Had a fantastic weekend with some old friends visiting us. After my husband, the wife is probably one of the two or three people I have spoken to most about my decision to stop drinking, right from the start. I was wondering before they came what I would say if she brought it up. I didn’t bring it up (and didn’t drink, either. obv.) She didn’t bring it up, so it didn’t get discussed at all over the entire weekend.

They aren’t big drinkers. There was a moment on Saturday early afternoon (5pm?) when she announced that she thought it was wine o’clock, and the rest of them had a bottle of Prosecco. I had a big glass of cranberry and tonic and no-one commented. Then there was wine and pudding wine with dinner, and wine at Sunday lunch, and I had pink lemonade with the kids. Again, no comment.

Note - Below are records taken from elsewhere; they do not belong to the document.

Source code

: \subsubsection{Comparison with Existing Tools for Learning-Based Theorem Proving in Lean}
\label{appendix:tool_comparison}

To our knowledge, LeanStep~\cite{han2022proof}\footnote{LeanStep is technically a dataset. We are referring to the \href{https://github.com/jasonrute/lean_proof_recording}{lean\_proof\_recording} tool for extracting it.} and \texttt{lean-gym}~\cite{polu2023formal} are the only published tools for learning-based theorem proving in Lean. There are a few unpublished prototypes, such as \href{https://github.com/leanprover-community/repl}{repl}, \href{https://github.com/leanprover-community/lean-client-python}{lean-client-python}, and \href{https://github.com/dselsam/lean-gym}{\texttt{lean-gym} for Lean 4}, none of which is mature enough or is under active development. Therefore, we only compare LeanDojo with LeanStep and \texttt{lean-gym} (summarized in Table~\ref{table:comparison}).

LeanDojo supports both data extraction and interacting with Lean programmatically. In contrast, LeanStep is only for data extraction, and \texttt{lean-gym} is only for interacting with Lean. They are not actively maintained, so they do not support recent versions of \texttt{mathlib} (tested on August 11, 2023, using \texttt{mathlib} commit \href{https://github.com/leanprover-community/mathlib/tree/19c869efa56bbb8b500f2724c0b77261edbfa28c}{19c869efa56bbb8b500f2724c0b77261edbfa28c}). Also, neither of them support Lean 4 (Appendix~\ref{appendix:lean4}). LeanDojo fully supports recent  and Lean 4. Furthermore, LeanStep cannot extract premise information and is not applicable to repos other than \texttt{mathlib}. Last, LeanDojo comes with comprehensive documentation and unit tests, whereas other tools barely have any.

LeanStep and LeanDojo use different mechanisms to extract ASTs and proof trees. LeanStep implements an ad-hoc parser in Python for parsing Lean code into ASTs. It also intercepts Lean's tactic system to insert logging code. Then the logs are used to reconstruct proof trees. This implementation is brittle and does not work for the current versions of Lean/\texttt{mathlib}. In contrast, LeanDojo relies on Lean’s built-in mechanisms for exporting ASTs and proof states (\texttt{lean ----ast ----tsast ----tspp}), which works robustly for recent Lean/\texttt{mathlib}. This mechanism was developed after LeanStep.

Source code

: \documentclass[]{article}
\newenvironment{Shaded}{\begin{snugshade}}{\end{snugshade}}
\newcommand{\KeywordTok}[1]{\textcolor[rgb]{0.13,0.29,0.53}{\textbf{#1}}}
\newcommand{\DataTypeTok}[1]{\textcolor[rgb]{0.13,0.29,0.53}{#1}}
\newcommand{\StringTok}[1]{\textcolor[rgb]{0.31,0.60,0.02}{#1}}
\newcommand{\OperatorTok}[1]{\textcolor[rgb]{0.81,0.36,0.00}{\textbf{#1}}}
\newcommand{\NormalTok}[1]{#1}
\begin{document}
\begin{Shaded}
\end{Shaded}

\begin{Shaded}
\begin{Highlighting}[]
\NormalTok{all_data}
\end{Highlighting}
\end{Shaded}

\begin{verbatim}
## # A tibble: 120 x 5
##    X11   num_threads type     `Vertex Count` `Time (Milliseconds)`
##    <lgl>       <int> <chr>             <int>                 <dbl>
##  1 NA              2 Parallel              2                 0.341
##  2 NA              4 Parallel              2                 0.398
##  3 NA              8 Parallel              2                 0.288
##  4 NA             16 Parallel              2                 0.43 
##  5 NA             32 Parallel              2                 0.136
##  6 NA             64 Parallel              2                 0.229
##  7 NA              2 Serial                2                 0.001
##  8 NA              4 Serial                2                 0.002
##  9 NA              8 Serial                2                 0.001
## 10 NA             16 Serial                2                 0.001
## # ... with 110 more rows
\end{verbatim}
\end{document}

I am slightly disgruntled because I don’t WANT people to be quizzing me about it, how it’s going, how long has it been now. But at the same time it feels odd that no-one mentions it. I obviously want to have my cake and eat it too.

Maybe it’s just that they didn’t know how to mention it subtly and left it to me to talk about if I wanted to? There are parallels here I think with chronic illness or bereavement. Just because you don’t know the ‘right’ words doesn’t mean you shouldn’t say something, however trite.

And she is a really old friend with whom I discuss loads of stuff. It feels really odd that I don’t want to talk to her about this. My reluctance comes from two places: firstly my desire for privacy and it not getting round our mutual friends that I ‘have a problem’ – argh! – and secondly because of my utter conviction that she wouldn’t, really wouldn’t understand. I know her well enough to know that she doesn’t have an alcohol dependence. She likes the odd social drink and that is it.

The oddest point of the weekend was when we were catching up on the doings of mutual friends, whom I have as FB friends and she sees far more frequently, and it was on the tip of my tongue to say, “Oh, and wasn’t it so sad about… (something that happened in blogland)”.

I live in a very odd world with ‘real’ friends, ‘real’ friends who I also keep up with online, and sobersphere friends I have made online. My sobersphere friends have helped me in ways that my physical friends never could. I wish I could tell my physical friends about you all because you are all AMAZING in your different ways, but that would destroy the safe protected place I have built myself here.

I didn’t tell my friend about my blogging. I hope if she knew about it she would understand why and not be hurt. As real life friends we do not have to appreciate every aspect of one another’s lives. For example, I don’t expect her to ‘get’ my running. And she adores opera whereas you would have to actually nail me to a chair to get me to sit through one. (Opera attendances in my life so far: one. And that’s the way it’s going to stay.)

I did have one useful thought while watching the bubbles rise to the top of everyone else’s Prosecco glasses. When Wolfie whispered, “Don’t you feel left out because you can’t have just one?” I found the reply, “I always used to feel left out because I wanted more than one. This way is better.”